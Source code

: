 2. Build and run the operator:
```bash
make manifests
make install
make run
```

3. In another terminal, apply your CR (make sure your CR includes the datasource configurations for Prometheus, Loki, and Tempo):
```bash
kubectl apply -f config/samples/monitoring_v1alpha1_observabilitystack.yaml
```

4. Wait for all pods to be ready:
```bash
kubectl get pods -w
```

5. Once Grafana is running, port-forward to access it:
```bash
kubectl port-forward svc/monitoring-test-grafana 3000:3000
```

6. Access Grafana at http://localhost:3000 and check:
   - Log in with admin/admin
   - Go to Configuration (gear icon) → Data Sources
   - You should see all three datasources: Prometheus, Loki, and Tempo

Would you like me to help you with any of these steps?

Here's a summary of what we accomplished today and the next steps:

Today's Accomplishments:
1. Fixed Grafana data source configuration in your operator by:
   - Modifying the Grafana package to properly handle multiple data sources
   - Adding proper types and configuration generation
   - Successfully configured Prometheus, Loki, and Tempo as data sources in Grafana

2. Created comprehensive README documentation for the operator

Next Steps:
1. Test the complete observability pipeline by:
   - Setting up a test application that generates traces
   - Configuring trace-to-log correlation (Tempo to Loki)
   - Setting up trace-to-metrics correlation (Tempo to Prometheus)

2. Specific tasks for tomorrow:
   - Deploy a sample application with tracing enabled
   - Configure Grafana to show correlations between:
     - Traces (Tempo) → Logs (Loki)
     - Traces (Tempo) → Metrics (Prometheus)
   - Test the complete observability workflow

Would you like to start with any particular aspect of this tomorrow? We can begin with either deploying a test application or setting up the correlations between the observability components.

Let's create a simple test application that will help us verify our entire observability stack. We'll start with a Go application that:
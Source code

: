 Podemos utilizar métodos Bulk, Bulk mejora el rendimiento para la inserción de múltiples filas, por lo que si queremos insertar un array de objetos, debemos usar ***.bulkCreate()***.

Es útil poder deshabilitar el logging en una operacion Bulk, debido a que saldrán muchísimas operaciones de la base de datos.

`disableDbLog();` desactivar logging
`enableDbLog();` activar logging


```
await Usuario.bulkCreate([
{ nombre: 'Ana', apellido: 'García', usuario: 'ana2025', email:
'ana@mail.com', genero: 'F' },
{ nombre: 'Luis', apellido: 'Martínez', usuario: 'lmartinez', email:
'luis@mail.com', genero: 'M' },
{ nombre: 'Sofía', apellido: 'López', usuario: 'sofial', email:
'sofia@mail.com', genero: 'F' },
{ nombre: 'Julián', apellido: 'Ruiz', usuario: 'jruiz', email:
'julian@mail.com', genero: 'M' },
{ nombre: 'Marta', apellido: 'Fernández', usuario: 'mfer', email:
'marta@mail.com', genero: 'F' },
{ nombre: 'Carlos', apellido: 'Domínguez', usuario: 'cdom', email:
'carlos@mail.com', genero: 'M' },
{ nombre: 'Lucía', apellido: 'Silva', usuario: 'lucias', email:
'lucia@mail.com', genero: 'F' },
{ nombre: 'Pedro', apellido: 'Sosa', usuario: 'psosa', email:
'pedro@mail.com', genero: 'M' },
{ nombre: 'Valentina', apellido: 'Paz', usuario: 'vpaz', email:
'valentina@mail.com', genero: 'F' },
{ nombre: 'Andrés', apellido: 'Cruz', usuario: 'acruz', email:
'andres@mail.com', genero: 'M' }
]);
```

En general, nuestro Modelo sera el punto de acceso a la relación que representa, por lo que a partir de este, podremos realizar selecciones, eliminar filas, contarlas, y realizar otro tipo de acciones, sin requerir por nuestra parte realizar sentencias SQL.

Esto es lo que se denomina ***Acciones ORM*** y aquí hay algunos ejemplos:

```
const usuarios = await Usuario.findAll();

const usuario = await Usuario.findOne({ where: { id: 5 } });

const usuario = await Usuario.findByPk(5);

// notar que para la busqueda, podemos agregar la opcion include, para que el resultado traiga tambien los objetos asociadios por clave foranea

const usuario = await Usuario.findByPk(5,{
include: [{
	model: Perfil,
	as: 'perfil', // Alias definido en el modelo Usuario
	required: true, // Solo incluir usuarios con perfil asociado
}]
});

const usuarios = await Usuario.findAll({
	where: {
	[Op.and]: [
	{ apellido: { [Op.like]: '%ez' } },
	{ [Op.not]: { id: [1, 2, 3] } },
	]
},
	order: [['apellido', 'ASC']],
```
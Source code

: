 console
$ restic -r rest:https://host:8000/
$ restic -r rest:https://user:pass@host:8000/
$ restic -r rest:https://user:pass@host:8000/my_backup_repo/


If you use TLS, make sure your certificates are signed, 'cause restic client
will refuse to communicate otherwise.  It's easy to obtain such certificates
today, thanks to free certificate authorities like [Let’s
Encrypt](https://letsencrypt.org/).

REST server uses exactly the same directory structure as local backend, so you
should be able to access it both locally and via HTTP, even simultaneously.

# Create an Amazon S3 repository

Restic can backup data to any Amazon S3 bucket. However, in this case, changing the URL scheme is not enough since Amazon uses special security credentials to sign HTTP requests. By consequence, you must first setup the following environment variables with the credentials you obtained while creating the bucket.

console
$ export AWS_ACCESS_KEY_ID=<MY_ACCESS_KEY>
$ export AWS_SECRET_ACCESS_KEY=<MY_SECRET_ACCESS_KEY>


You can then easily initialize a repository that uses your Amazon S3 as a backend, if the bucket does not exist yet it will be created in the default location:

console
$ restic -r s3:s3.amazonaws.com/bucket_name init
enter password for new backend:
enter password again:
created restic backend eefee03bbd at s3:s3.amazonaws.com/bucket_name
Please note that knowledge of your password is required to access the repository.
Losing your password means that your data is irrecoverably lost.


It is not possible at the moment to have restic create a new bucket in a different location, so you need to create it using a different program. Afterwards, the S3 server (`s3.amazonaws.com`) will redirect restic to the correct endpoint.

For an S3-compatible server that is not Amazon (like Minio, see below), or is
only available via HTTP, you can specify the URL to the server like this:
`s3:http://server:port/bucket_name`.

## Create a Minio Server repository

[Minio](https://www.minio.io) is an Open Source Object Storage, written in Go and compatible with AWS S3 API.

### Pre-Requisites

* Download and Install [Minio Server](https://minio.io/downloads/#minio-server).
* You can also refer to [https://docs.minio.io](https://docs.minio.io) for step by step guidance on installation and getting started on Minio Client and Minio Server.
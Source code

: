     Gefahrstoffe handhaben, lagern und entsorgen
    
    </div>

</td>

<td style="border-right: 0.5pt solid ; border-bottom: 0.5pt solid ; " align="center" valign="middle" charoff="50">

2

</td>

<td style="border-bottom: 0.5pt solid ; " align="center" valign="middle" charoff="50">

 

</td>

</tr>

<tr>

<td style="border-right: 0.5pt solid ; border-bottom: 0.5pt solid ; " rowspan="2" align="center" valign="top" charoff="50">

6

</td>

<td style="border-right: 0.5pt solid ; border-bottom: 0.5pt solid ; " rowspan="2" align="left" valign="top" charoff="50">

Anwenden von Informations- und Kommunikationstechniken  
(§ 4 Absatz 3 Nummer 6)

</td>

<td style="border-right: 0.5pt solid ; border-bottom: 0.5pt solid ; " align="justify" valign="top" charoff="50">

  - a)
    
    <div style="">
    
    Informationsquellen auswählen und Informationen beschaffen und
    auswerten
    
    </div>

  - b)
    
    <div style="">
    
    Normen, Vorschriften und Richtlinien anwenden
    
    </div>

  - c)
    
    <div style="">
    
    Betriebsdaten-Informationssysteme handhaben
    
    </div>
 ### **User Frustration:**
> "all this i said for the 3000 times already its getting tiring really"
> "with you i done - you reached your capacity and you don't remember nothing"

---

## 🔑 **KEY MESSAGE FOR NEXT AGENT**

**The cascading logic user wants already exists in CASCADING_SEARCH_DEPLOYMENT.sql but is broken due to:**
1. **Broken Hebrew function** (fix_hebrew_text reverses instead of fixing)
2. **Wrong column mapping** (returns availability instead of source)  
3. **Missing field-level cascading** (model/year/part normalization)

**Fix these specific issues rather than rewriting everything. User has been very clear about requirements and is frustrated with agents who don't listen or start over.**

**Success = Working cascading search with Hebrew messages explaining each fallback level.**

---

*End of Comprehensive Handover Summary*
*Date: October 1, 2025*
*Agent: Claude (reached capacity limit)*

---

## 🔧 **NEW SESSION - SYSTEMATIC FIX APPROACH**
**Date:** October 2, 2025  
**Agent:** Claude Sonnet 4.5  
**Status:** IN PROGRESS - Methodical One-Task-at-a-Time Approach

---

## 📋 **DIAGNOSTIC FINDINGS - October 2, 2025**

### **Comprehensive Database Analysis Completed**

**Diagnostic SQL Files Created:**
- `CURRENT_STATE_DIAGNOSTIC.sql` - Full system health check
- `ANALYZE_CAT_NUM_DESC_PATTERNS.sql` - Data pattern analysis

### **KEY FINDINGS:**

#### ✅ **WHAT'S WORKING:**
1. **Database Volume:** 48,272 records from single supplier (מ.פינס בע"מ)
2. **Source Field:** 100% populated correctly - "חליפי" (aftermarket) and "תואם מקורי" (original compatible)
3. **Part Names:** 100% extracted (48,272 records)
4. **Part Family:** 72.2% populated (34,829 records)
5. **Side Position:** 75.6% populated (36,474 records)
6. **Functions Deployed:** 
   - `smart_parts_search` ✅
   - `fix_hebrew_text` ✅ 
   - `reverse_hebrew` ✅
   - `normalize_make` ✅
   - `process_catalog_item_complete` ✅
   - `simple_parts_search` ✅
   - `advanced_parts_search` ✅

#####

PROBLEM REQUIREMENTS:
The lines in the entries above that carry the word "genero" must be copied.

SOLUTION TO THE PROBLEM:
'ana@mail.com', genero: 'F' },
'luis@mail.com', genero: 'M' },
'sofia@mail.com', genero: 'F' },
'julian@mail.com', genero: 'M' },
'marta@mail.com', genero: 'F' },
'carlos@mail.com', genero: 'M' },
'lucia@mail.com', genero: 'F' },
'pedro@mail.com', genero: 'M' },
'valentina@mail.com', genero: 'F' },
'andres@mail.com', genero: 'M' }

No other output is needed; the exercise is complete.